● **EXERCISE REQUIREMENTS**:
Please filter the entries and return only the lines that include "microseconds".
-- DATA EXTRACTS follows --
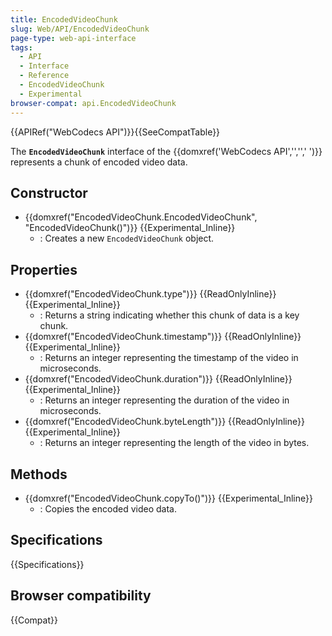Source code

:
 ```yaml
---
title: EncodedVideoChunk
slug: Web/API/EncodedVideoChunk
page-type: web-api-interface
tags:
  - API
  - Interface
  - Reference
  - EncodedVideoChunk
  - Experimental
browser-compat: api.EncodedVideoChunk
---
```


{{APIRef("WebCodecs API")}}{{SeeCompatTable}}

The **`EncodedVideoChunk`** interface of the {{domxref('WebCodecs API','','',' ')}} represents a chunk of encoded video data.

## Constructor

- {{domxref("EncodedVideoChunk.EncodedVideoChunk", "EncodedVideoChunk()")}} {{Experimental_Inline}}
  - : Creates a new `EncodedVideoChunk` object.

## Properties

- {{domxref("EncodedVideoChunk.type")}} {{ReadOnlyInline}} {{Experimental_Inline}}
  - : Returns a string indicating whether this chunk of data is a key chunk.
- {{domxref("EncodedVideoChunk.timestamp")}} {{ReadOnlyInline}} {{Experimental_Inline}}
  - : Returns an integer representing the timestamp of the video in microseconds.
- {{domxref("EncodedVideoChunk.duration")}} {{ReadOnlyInline}} {{Experimental_Inline}}
  - : Returns an integer representing the duration of the video in microseconds.
- {{domxref("EncodedVideoChunk.byteLength")}} {{ReadOnlyInline}} {{Experimental_Inline}}
  - : Returns an integer representing the length of the video in bytes.

## Methods

- {{domxref("EncodedVideoChunk.copyTo()")}} {{Experimental_Inline}}
  - : Copies the encoded video data.

## Specifications

{{Specifications}}

## Browser compatibility

{{Compat}}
-- DATA EXTRACTS concluded --
● **PROBLEM SOLUTION**:
  - : Returns an integer representing the timestamp of the video in microseconds.
  - : Returns an integer representing the duration of the video in microseconds.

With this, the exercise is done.